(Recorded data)
[Start of section]
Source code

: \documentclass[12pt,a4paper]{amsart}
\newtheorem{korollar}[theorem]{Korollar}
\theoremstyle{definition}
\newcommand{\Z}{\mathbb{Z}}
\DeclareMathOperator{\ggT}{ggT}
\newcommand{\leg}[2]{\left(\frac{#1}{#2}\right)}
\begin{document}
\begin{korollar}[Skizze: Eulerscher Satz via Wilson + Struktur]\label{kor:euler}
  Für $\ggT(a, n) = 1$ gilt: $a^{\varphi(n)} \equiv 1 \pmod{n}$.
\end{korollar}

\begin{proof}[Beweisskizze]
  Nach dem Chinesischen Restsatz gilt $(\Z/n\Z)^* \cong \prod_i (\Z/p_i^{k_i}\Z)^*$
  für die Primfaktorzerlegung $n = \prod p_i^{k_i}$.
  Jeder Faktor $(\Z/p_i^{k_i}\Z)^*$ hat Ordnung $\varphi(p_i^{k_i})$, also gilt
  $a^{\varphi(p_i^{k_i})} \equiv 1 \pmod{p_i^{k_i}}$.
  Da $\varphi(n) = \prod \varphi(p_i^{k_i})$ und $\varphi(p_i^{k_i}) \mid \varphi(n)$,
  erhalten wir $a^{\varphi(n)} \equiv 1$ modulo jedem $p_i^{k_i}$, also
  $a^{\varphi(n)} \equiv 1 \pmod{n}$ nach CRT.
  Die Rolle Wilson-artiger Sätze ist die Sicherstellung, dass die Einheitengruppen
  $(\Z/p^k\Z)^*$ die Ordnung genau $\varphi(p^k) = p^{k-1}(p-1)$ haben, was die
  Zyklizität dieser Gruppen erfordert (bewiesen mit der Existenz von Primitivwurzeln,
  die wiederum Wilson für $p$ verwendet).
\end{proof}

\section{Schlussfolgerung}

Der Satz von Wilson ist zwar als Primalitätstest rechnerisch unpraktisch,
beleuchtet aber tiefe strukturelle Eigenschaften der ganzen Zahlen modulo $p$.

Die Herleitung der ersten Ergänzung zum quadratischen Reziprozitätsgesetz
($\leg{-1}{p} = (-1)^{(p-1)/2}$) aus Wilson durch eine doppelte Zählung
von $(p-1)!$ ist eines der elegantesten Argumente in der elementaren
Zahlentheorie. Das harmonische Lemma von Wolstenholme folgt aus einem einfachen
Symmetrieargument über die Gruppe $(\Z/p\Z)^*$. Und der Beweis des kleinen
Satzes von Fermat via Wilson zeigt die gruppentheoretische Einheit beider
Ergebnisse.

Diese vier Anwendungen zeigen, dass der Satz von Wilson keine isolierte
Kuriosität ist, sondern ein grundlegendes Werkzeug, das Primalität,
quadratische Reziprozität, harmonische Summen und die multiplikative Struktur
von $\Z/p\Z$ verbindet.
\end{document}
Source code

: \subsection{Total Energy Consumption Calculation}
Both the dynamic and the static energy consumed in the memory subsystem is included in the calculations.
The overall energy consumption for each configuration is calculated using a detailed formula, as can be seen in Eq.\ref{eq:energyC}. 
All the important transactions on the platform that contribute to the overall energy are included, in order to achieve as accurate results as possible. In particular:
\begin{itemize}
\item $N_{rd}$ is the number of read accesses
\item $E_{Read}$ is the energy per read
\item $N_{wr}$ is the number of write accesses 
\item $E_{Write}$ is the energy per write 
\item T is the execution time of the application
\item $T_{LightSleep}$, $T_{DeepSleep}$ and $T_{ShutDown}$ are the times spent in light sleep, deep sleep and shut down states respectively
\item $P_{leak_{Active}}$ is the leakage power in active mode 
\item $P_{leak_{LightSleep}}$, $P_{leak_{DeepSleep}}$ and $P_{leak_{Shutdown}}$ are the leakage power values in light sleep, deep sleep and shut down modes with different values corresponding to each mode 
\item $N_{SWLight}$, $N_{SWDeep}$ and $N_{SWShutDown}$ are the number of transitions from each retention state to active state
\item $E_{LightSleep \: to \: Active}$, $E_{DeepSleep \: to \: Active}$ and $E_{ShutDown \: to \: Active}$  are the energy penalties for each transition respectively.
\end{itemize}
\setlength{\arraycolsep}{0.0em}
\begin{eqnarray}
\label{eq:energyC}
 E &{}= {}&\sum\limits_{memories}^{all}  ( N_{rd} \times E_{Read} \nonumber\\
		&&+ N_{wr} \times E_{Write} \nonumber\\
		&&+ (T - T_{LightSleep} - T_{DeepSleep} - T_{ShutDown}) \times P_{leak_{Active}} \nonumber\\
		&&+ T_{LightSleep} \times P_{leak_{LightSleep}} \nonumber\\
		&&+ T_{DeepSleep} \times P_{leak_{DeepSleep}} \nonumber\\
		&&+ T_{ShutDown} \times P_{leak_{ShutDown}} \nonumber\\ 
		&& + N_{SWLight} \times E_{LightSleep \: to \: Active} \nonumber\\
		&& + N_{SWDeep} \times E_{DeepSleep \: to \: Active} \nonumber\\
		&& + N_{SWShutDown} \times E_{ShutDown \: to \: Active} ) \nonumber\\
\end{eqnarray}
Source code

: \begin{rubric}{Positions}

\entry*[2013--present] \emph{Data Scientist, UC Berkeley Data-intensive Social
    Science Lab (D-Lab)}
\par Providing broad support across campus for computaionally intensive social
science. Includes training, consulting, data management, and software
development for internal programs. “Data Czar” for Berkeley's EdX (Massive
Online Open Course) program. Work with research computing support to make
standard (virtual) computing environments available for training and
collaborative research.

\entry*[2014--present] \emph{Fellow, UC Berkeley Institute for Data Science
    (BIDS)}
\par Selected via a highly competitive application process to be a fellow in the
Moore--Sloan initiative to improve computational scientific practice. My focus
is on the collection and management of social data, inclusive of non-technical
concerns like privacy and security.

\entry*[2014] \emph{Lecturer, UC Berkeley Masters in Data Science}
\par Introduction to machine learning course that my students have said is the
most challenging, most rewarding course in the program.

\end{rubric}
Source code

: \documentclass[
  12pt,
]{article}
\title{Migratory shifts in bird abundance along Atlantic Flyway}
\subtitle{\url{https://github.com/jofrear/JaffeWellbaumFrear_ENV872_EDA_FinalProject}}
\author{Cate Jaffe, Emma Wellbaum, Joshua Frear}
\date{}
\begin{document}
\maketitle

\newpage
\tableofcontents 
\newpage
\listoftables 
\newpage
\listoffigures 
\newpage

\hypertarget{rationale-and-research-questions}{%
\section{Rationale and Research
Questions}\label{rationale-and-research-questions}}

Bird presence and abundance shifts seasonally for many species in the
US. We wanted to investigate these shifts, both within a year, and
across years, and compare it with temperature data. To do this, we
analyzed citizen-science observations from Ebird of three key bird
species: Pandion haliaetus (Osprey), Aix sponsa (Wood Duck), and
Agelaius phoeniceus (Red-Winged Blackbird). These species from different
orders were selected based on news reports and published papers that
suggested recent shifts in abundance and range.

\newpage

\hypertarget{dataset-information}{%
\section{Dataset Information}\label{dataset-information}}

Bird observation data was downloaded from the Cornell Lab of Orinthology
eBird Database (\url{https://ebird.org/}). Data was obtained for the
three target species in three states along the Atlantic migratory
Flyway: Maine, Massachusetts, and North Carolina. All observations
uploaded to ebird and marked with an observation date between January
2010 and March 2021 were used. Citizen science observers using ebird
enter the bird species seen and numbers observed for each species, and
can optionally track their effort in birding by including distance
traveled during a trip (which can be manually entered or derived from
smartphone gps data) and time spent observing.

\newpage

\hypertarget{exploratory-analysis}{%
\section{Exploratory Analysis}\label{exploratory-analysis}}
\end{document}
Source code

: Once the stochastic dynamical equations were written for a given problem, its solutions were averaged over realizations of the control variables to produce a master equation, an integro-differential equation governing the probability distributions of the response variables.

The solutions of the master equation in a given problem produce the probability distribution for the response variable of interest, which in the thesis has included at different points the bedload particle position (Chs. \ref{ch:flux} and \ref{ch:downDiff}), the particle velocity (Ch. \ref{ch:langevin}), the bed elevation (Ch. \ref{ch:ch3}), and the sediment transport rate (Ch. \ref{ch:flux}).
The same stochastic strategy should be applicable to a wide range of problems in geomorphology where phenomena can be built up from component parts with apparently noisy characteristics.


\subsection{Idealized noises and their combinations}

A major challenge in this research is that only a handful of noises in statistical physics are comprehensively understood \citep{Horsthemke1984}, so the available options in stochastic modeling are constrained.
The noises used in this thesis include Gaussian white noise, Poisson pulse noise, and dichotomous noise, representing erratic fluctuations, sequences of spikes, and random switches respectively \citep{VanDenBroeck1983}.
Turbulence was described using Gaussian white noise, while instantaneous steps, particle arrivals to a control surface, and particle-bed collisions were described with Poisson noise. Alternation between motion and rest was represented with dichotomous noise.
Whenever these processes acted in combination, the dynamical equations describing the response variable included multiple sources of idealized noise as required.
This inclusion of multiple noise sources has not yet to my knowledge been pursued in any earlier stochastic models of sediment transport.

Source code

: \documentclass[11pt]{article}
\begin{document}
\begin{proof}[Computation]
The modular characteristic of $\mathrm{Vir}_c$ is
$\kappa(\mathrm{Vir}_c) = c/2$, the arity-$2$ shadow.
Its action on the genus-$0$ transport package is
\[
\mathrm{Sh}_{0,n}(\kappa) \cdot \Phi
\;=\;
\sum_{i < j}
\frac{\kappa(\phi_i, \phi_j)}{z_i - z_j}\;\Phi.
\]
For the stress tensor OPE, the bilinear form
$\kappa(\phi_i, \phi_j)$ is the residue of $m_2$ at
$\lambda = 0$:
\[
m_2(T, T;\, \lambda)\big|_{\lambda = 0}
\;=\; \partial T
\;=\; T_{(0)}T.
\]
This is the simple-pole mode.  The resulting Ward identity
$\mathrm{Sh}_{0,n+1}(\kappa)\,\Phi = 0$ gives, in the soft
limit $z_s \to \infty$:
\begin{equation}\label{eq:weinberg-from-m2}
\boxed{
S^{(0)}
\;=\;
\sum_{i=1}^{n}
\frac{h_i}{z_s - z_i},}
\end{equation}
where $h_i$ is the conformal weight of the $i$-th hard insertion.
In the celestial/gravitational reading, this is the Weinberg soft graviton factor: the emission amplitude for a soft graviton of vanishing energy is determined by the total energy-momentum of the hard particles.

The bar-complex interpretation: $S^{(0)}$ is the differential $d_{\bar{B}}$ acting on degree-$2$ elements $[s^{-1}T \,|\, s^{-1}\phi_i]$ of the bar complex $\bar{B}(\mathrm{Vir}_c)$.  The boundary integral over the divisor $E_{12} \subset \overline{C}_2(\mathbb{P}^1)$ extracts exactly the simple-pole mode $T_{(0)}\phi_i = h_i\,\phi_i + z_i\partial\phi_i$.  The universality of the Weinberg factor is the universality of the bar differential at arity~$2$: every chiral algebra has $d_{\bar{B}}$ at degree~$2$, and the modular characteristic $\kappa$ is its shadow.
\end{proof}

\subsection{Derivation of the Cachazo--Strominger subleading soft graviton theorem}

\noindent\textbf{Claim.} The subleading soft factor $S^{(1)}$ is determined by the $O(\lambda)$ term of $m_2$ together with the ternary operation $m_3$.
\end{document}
[End of section]
To do » A verbatim transcription is needed of the lines above, starting at the line with "US. We wanted" and ending at the line with "obtained for the", both included, and of nothing else.

Response area »
US. We wanted to investigate these shifts, both within a year, and
across years, and compare it with temperature data. To do this, we
analyzed citizen-science observations from Ebird of three key bird
species: Pandion haliaetus (Osprey), Aix sponsa (Wood Duck), and
Agelaius phoeniceus (Red-Winged Blackbird). These species from different
orders were selected based on news reports and published papers that
suggested recent shifts in abundance and range.

\newpage

\hypertarget{dataset-information}{%
\section{Dataset Information}\label{dataset-information}}

Bird observation data was downloaded from the Cornell Lab of Orinthology
eBird Database (\url{https://ebird.org/}). Data was obtained for the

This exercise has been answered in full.